From neighborhood taco trucks catering to those looking for a quick bite to high-end dining spots adorned with a Michelin star, the chefs are armed with the cultural understanding and intimate knowledge of both countries’ ingredients ― skills necessary for putting Korean food on the international gastronomical map.
Korean-American Laura Lee opened her own food truck, Ajumama (a compound of “ajumma” meaning married woman and “mama” meaning your highness), in Columbus, Ohio, last year and received rave reviews immediately.
Lee announces her routes via Twitter and Facebook, and people follow her wherever she goes.
Her hotteok, bulgogi cheesesteak and ttuk ‘n’ cheese are street foods she learned to make in Korea, fused with American comfort foods.
“We are lucky to be based in Columbus, which has a large foreign student population because of Ohio State University. There is a very active independent food scene that embraces the less mainstream food cultures and is supportive of local business,” Lee said.
|Bulgogi cheesesteak at Ajumama (Laura Lee)|
Perhaps Lee’s “start small, get big” strategy owes something to Roy Choi, who was named one of the top rookie chefs of 2010 by noted culinary magazine Food and Wine.
Inspired by the convenient wrapping method of the Mexican taco, Choi adapted the wrap to give it a bulgogi (sweetly marinated beef) and kimchi filling and sold it from a food truck in L.A. starting in 2008. His venture, Kogi Korean BBQ, became a huge success.
“Yes, tteokbokki (rice cakes broiled in spicy sauce) and bibimbap are good. But if it is not related to the everyday lives of Americans, they won’t really reach out that far. We should really take Americans into consideration,” Choi once said at a seminar.
Miss Korea BBQ, GAONNURI and Barn Joo, all famous restaurants in New York City, turned familiar food into proper cuisine.
Andy Sung of GAONNURI introduced modum jun, a Korean pancake sampler with kimchi, fish, beef and vegetable versions, which is served as both comfort food and a form of tapas. But the dish doesn’t come cheap ― modum jun costs around $26.
“There are lots of dishes that still need to be made properly at high quality at Korean restaurants,” he said.
Sophia Lee, founder of Miss Korea BBQ, said her clay pot galbi and bibimbap are popular with non-Koreans, who account for 70 percent of her clients.
“I want to remaster all Korean cuisines in the market and refine them into an upscale course,” she said.
Jungsik, run by Yim Jung-sik in the Big Apple, recently won a Michelin star. With course menus priced north of $155, Yoo says Korean cuisine, despite low awareness, could become a gourmand’s indulgence.

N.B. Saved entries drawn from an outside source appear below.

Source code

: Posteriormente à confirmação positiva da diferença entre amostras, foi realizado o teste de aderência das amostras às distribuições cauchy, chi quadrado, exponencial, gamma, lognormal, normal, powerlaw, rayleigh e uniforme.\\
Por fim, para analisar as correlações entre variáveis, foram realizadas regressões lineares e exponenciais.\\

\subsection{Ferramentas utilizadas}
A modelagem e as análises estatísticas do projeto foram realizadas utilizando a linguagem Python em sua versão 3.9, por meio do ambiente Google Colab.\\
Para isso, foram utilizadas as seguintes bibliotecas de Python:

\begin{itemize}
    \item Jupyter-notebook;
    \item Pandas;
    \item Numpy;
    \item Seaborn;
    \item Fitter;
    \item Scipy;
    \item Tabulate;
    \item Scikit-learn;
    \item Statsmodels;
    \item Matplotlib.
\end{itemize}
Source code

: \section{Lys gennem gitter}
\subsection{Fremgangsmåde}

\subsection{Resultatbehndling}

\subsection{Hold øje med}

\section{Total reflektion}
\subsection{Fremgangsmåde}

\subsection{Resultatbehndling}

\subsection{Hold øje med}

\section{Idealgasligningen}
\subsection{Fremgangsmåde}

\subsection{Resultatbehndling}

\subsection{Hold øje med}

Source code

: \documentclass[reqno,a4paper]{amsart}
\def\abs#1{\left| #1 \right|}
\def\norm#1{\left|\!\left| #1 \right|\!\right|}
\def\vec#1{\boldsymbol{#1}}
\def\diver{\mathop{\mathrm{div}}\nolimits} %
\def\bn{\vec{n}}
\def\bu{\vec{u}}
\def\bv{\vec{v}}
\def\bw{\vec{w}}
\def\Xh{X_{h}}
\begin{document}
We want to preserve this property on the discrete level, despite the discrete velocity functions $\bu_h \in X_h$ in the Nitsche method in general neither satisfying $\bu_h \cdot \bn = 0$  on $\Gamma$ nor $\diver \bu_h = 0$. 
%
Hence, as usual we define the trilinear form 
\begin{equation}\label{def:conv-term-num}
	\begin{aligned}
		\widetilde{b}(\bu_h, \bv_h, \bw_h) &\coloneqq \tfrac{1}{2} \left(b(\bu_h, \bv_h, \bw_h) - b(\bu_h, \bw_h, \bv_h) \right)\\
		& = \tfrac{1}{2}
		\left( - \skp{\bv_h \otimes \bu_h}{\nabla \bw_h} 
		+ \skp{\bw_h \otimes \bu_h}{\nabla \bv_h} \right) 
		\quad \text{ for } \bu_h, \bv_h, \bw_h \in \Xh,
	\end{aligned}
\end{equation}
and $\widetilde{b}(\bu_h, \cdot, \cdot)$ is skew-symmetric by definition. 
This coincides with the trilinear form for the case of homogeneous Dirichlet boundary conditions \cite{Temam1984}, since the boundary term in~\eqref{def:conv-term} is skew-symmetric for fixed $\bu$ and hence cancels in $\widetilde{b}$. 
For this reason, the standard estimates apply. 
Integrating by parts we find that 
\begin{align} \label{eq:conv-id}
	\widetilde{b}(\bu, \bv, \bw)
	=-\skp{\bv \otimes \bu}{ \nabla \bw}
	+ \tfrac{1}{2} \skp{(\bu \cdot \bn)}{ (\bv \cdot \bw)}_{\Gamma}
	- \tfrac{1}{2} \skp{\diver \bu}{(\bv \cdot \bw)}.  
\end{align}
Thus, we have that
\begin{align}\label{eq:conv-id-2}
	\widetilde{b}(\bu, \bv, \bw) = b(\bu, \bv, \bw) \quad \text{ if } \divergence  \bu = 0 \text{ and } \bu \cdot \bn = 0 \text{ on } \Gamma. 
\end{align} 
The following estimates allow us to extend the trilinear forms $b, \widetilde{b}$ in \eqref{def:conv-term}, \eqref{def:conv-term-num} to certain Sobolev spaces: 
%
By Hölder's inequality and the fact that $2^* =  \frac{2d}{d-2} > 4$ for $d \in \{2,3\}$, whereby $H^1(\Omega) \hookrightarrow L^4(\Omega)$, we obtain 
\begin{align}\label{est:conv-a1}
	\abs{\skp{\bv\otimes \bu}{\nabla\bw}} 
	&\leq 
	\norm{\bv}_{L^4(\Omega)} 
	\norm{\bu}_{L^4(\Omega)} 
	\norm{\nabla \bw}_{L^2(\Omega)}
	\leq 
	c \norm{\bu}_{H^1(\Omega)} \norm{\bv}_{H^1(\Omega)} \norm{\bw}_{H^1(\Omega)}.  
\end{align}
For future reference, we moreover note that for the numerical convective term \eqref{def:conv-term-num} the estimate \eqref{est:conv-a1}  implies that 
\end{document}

“Many media outlets have said the gastronomical keyword for 2013 is ‘Korean.’ I think we have a good future,” he said.
|Akira Back’s menu at Yellowtail (Akira Back)|
Korean dishes do not necessarily have to be authentic or even look Korean. Akira Back, born as Back Sung-ook, rose to fame in the U.S. after appearing on the cooking show “Iron Chef America.” As his name suggests, he presents fusion Japanese dishes with a Korean touch at his Las Vegas diner Yellowtail, and attracts hundreds of thousands of people a year.
“I find it a merit, being able to fuse Korean ingredients, food and techniques into American cuisine. Because the U.S. is already a big melting pot, people embrace different things easily,” Back said.
The chefs say Korean cuisine has a bright future. “Yes, Psy and Ryu Hyun-jin as well as Korean companies have raised Korea’s national brand as well as awareness. And interest for Korean cuisine is increasing in that aspect,” Back said.
“When more Koreans come here, make global headlines and open globally famous restaurants, things might get better.”